Saturday, May 7, 2011

standing in line for coffee. That girl is standing in front of me. Talking to a thin blonde girl about how good her second child is. Years ago, back when I knew her, I don't know her anymore- it's been that long- the kinda long where you don't say "hi" anymore, or nod. The kinda long that has returned each side back to strangers- we both co-miserated(sp?) about our biggest dream- cheesy as it was. The difference is- years later- she had done it. A simple dream, really. Nothing no one would write up in any paper. But I am thirty plus now going home to an empty room. Choking an a thousand empty intrigues. Boys with heavy eyelids and hungry hearts, and nothing to put on the table. And I choke because I can't even pick these flighty things up. Last night a boy gave me the eye. Several, in fact.
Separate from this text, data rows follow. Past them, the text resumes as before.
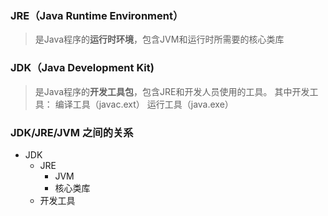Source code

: ### JRE（**J**ava **R**untime **E**nvironment）
> 是Java程序的**运行时环境**，包含JVM和运行时所需要的核心类库
### JDK（**J**ava **D**evelopment **K**it)
>是Java程序的**开发工具包**，包含JRE和开发人员使用的工具。
>其中开发工具：
>编译工具（javac.ext） 运行工具（java.exe）
### JDK/JRE/JVM 之间的关系
- JDK
	- JRE
		- JVM
		- 核心类库
	- 开发工具


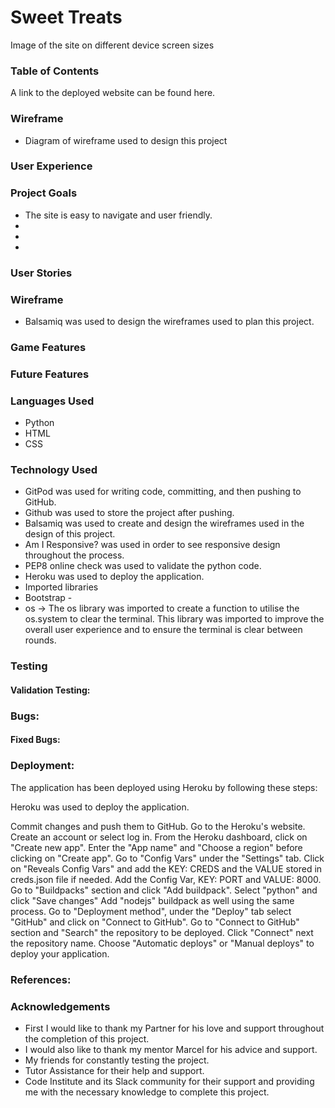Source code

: # Sweet Treats
Image of the site on different device screen sizes


### Table of Contents

A link to the deployed website can be found here.

### Wireframe
- Diagram of wireframe used to design this project


### User Experience
### Project Goals
- The site is easy to navigate and user friendly.
- 
- 
- 

### User Stories

### Wireframe
- Balsamiq was used to design the wireframes used to plan this project. 

### Game Features

### Future Features

### Languages Used
- Python
- HTML
- CSS

### Technology Used
- GitPod was used for writing code, committing, and then pushing to GitHub.
- Github was used to store the project after pushing.
- Balsamiq was used to create and design the wireframes used in the design of this project.
- Am I Responsive? was used in order to see responsive design throughout the process.
- PEP8 online check was used to validate the python code.
- Heroku was used to deploy the application.
- Imported libraries 
- Bootstrap - 
- os -> The os library was imported to create a function to utilise the os.system to clear the terminal. This library was imported to improve the overall user experience and to ensure the terminal is clear between rounds.

### Testing

#### Validation Testing:

### Bugs:
#### Fixed Bugs:

### Deployment:
The application has been deployed using Heroku by following these steps:

Heroku was used to deploy the application.

Commit changes and push them to GitHub.
Go to the Heroku's website.
Create an account or select log in.
From the Heroku dashboard, click on "Create new app".
Enter the "App name" and "Choose a region" before clicking on "Create app".
Go to "Config Vars" under the "Settings" tab.
Click on "Reveals Config Vars" and add the KEY: CREDS and the VALUE stored in creds.json file if needed.
Add the Config Var, KEY: PORT and VALUE: 8000.
Go to "Buildpacks" section and click "Add buildpack".
Select "python" and click "Save changes"
Add "nodejs" buildpack as well using the same process.
Go to "Deployment method", under the "Deploy" tab select "GitHub" and click on "Connect to GitHub".
Go to "Connect to GitHub" section and "Search" the repository to be deployed.
Click "Connect" next the repository name.
Choose "Automatic deploys" or "Manual deploys" to deploy your application.

### References:


### Acknowledgements
- First I would like to thank my Partner for his love and support throughout the completion of this project.
- I would also like to thank my mentor Marcel for his advice and support.
- My friends for constantly testing the project.
- Tutor Assistance for their help and support.
- Code Institute and its Slack community for their support and providing me with the necessary knowledge to complete this project.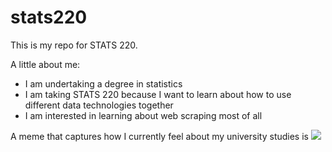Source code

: # stats220

This is my repo for STATS 220. 

A little about me:

- I am undertaking a degree in statistics
- I am taking STATS 220 because I want to learn about how to use different data technologies together
- I am interested in learning about web scraping most of all

A meme that captures how I currently feel about my university studies is ![](https://c.tenor.com/8druEACXtX8AAAAd/tenor.gif)

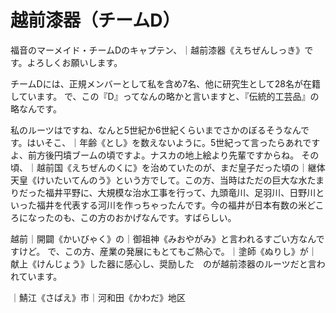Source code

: # 越前漆器（チームD）

福音のマーメイド・チームDのキャプテン、｜越前漆器《えちぜんしっき》です。よろしくお願いします。

チームDには、正規メンバーとして私を含め7名、他に研究生として28名が在籍しています。
で、この『D』ってなんの略かと言いますと、『伝統的工芸品』の略なんです。

私のルーツはですね、なんと5世紀か6世紀くらいまでさかのぼるそうなんです。はいそこ、｜年齢《とし》を数えないように。5世紀って言ったらあれですよ、前方後円墳ブームの頃ですよ。ナスカの地上絵より先輩ですからね。
その頃、｜越前国《えちぜんのくに》を治めていたのが、まだ皇子だった頃の｜継体天皇《けいたいてんのう》という方でして。この方、当時はただの巨大な水たまりだった福井平野に、大規模な治水工事を行って、九頭竜川、足羽川、日野川といった福井を代表する河川を作っちゃったんです。今の福井が日本有数の米どころになったのも、この方のおかげなんです。すばらしい。

越前｜開闢《かいびゃく》の｜御祖神《みおやがみ》と言われるすごい方なんですけど。
で、この方、産業の発展にもとてもご熱心で。｜塗師《ぬりし》が｜献上《けんじょう》した器に感心し、奨励した　のが越前漆器のルーツだと言われています。


｜鯖江《さばえ》市｜河和田《かわだ》地区
<!--stackedit_data:
eyJoaXN0b3J5IjpbMTYzMzM5NjcyOSwtNDE3MjQ3NTY0LC03ND
UwMzI2NDcsLTE5OTEyODQ5NDAsLTE3ODQ4NDcwMTcsMTAyNzEw
MDI1OCwtMTQyMjM4MzE3LC00Mzc0NjY3MzAsLTQ2Mjc1ODc2OC
w4MjQwMDQzNzIsLTE2MDU3MDk3NjBdfQ==
-->
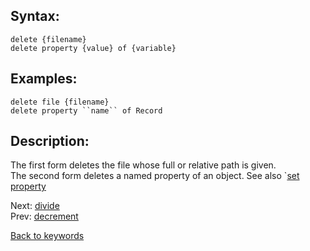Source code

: ## Syntax:
`delete {filename}`  
`delete property {value} of {variable}`
## Examples:
`delete file {filename}`  
`delete property ``name`` of Record`
## Description:
The first form deletes the file whose full or relative path is given.  
The second form deletes a named property of an object. See also `[set property](set.md)

Next: [divide](divide.md)  
Prev: [decrement](decrement.md)

[Back to keywords](../keywords.md)
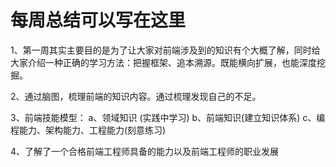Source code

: # 每周总结可以写在这里

1、第一周其实主要目的是为了让大家对前端涉及到的知识有个大概了解，同时给大家介绍一种正确的学习方法：把握框架、追本溯源。既能横向扩展，也能深度挖掘。

2、通过脑图，梳理前端的知识内容。通过梳理发现自己的不足。

3、前端技能模型： a、领域知识 (实践中学习) b、前端知识(建立知识体系) c、编程能力、架构能力、工程能力(刻意练习)

4、了解了一个合格前端工程师具备的能力以及前端工程师的职业发展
One, I squirmed and glanced away like his gaze held glass shards. Touch. Go. Walk away. The other I sang to the wall beside me till his net hit more fish. The third, I simply called his bluff. He kissed me. I tried to run. He threw me in a cab. Like a send off, till he disapated into the night. Today, I work in a blue uniform. Tomorrow is mother's day. My mother is a crazy old wound in me. So many ways she has carved me into this terrified, solitary, and scarred woman I am. So, I had this little dream- a simple dream- silly even. I just wanted to be for someone else what I never had. So, before I go back to work- i'll just recognize how that girl succeeded. And I have failed.